The models have been developed with a comprehensive description of all network components within both H2 and CO2 value chains. A discrete spatio-temporal description of the geographical region of Great Britain is used for illustrating the key factors in the design of nation-wide H2 infrastructure. Technological options such as biomass gasification with CCS, steam methane reforming and auto-thermal reforming with CCS and water electrolysis are compared in different configurations and scales to identify an optimal strategy for the supply of heat, given the distribution of incumbent infrastructure and available production technologies at scale. Further investigations explore the value of H2 storage in underground geological caverns, study trade-offs associated with long distance transmission of H2 against local distribution, etc. The effect of model uncertainties, such as a relatively coarse representation of time, on optimal infrastructure design are studied via a multi-stage optimisation formulation with increasingly finer representations of time. This provides clear indications of the operability limits in the designed networks and enables planning of additional capacity requirements. A novel model instance was developed to provide a phased development trajectory of conversion from natural gas to H2 through the introduction of a new set of binary decisions. Typically, multi-period time formulations are used in this context, however, severe computational limitations are present in cases when very high spatially resolved outputs must be defined. In contrast, the model variation in this study combines a snapshot model solution with an iterative strategy to incrementally define regions of conversion and associated infrastructure requirements at high computational speeds. Results indicate pathways with methane reforming and biomass gasification with CCS as the dominant technological choices, given sufficient CO2 storage availability. The total annualised costs increase significantly in the absence of cavern storage of H2, nevertheless, favourable alternate production technology configurations are highlighted for supplying peak demands in such areas.

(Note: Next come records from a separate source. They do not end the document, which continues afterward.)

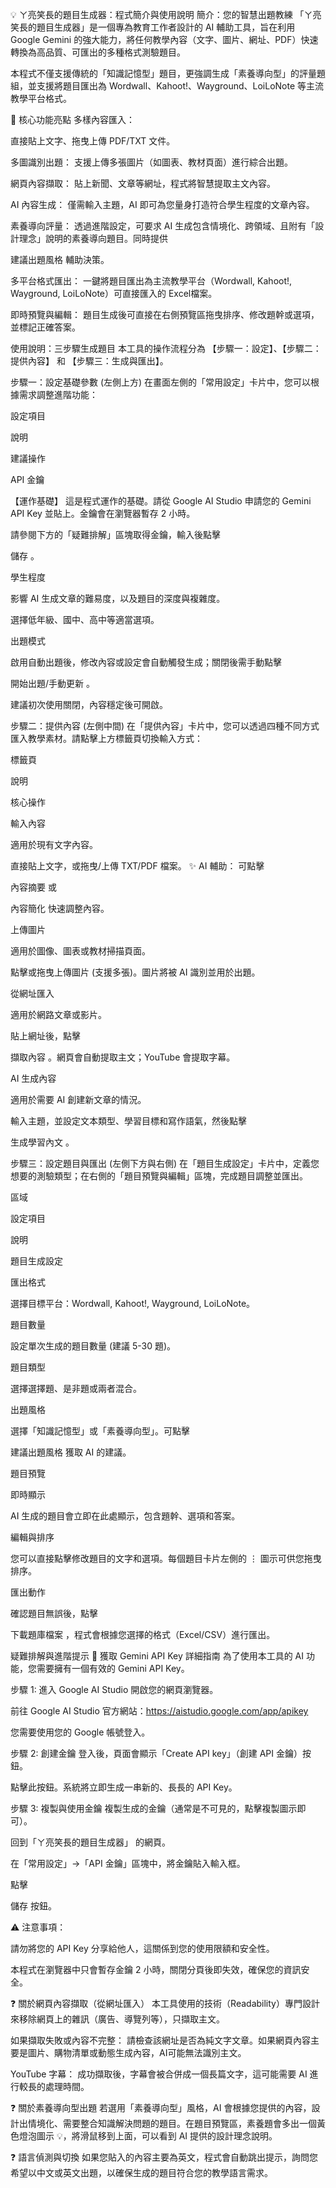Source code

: 💡 ㄚ亮笑長的題目生成器：程式簡介與使用說明
簡介：您的智慧出題教練
「ㄚ亮笑長的題目生成器」是一個專為教育工作者設計的 AI 輔助工具，旨在利用 Google Gemini 的強大能力，將任何教學內容（文字、圖片、網址、PDF）快速轉換為高品質、可匯出的多種格式測驗題目。

本程式不僅支援傳統的「知識記憶型」題目，更強調生成「素養導向型」的評量題組，並支援將題目匯出為 Wordwall、Kahoot!、Wayground、LoiLoNote 等主流教學平台格式。

🌟 核心功能亮點
多樣內容匯入：

直接貼上文字、拖曳上傳 PDF/TXT 文件。

多圖識別出題： 支援上傳多張圖片（如圖表、教材頁面）進行綜合出題。

網頁內容擷取： 貼上新聞、文章等網址，程式將智慧提取主文內容。

AI 內容生成： 僅需輸入主題，AI 即可為您量身打造符合學生程度的文章內容。

素養導向評量： 透過進階設定，可要求 AI 生成包含情境化、跨領域、且附有「設計理念」說明的素養導向題目。同時提供 

建議出題風格
 輔助決策。

多平台格式匯出： 一鍵將題目匯出為主流教學平台（Wordwall, Kahoot!, Wayground, LoiLoNote）可直接匯入的 Excel檔案。

即時預覽與編輯： 題目生成後可直接在右側預覽區拖曳排序、修改題幹或選項，並標記正確答案。

使用說明：三步驟生成題目
本工具的操作流程分為 【步驟一：設定】、【步驟二：提供內容】 和 【步驟三：生成與匯出】。

步驟一：設定基礎參數 (左側上方)
在畫面左側的「常用設定」卡片中，您可以根據需求調整進階功能：

設定項目

說明

建議操作

API 金鑰

【運作基礎】 這是程式運作的基礎。請從 Google AI Studio 申請您的 Gemini API Key 並貼上。金鑰會在瀏覽器暫存 2 小時。

請參閱下方的「疑難排解」區塊取得金鑰，輸入後點擊 

儲存
。

學生程度

影響 AI 生成文章的難易度，以及題目的深度與複雜度。

選擇低年級、國中、高中等適當選項。

出題模式

啟用自動出題後，修改內容或設定會自動觸發生成；關閉後需手動點擊 

開始出題/手動更新
。

建議初次使用關閉，內容穩定後可開啟。

步驟二：提供內容 (左側中間)
在「提供內容」卡片中，您可以透過四種不同方式匯入教學素材。請點擊上方標籤頁切換輸入方式：

標籤頁

說明

核心操作

輸入內容

適用於現有文字內容。

直接貼上文字，或拖曳/上傳 TXT/PDF 檔案。 ✨ AI 輔助： 可點擊 

內容摘要
 或 

內容簡化
 快速調整內容。

上傳圖片

適用於圖像、圖表或教材掃描頁面。

點擊或拖曳上傳圖片 (支援多張)。圖片將被 AI 識別並用於出題。

從網址匯入

適用於網路文章或影片。

貼上網址後，點擊 

擷取內容
。網頁會自動提取主文；YouTube 會提取字幕。

AI 生成內容

適用於需要 AI 創建新文章的情況。

輸入主題，並設定文本類型、學習目標和寫作語氣，然後點擊 

生成學習內文
。

步驟三：設定題目與匯出 (左側下方與右側)
在「題目生成設定」卡片中，定義您想要的測驗類型；在右側的「題目預覽與編輯」區塊，完成題目調整並匯出。

區域

設定項目

說明

題目生成設定

匯出格式

選擇目標平台：Wordwall, Kahoot!, Wayground, LoiLoNote。



題目數量

設定單次生成的題目數量 (建議 5-30 題)。



題目類型

選擇選擇題、是非題或兩者混合。



出題風格

選擇「知識記憶型」或「素養導向型」。可點擊 

建議出題風格
 獲取 AI 的建議。

題目預覽

即時顯示

AI 生成的題目會立即在此處顯示，包含題幹、選項和答案。



編輯與排序

您可以直接點擊修改題目的文字和選項。每個題目卡片左側的 ⋮ 圖示可供您拖曳排序。



匯出動作

確認題目無誤後，點擊 

下載題庫檔案
，程式會根據您選擇的格式（Excel/CSV）進行匯出。

疑難排解與進階提示
🔑 獲取 Gemini API Key 詳細指南
為了使用本工具的 AI 功能，您需要擁有一個有效的 Gemini API Key。

步驟 1: 進入 Google AI Studio
開啟您的網頁瀏覽器。

前往 Google AI Studio 官方網站：https://aistudio.google.com/app/apikey

您需要使用您的 Google 帳號登入。

步驟 2: 創建金鑰
登入後，頁面會顯示「Create API key」（創建 API 金鑰）按鈕。

點擊此按鈕。系統將立即生成一串新的、長長的 API Key。

步驟 3: 複製與使用金鑰
複製生成的金鑰（通常是不可見的，點擊複製圖示即可）。

回到「ㄚ亮笑長的題目生成器」 的網頁。

在「常用設定」→「API 金鑰」區塊中，將金鑰貼入輸入框。

點擊 

儲存
 按鈕。

⚠️ 注意事項：

請勿將您的 API Key 分享給他人，這關係到您的使用限額和安全性。

本程式在瀏覽器中只會暫存金鑰 2 小時，關閉分頁後即失效，確保您的資訊安全。

❓ 關於網頁內容擷取（從網址匯入）
本工具使用的技術（Readability）專門設計來移除網頁上的雜訊（廣告、導覽列等），只擷取主文。

如果擷取失敗或內容不完整： 請檢查該網址是否為純文字文章。如果網頁內容主要是圖片、購物清單或動態生成內容，AI可能無法識別主文。

YouTube 字幕： 成功擷取後，字幕會被合併成一個長篇文字，這可能需要 AI 進行較長的處理時間。

❓ 關於素養導向型出題
若選用「素養導向型」風格，AI 會根據您提供的內容，設計出情境化、需要整合知識解決問題的題目。在題目預覽區，素養題會多出一個黃色燈泡圖示 💡，將滑鼠移到上面，可以看到 AI 提供的設計理念說明。

❓ 語言偵測與切換
如果您貼入的內容主要為英文，程式會自動跳出提示，詢問您希望以中文或英文出題，以確保生成的題目符合您的教學語言需求。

[1] Dynamis Consortium, “Near-Zero Emissions from Electricity and Hydrogen Production with CO2 Capture and Storage (CCS) ,” vol. 2011, no. 05/29, p. 24, 2009.

[2] J. C. Meerman, E. S. Hamborg, T. van Keulen, A. Ramírez, W. C. Turkenburg, and A. P. C. Faaij, “Techno-economic assessment of CO2 capture at steam methane reforming facilities using commercially available technology,” Int. J. Greenh. Gas Control, vol. 9, pp. 160–171, Jul. 2012.

[3] Northern Gas Networks, Equinor, Cadent, “H21 North of England Report,” 2018.

[4] Department of Business Energy and Industrial Strategy (BEIS), “Clean Growth - Transforming Heating - Overview of Current Evidence,” 2018.

[5] C. C. Pantelides, “Unified Frameworks for Optimal Process Planning and Scheduling,” no. 1994.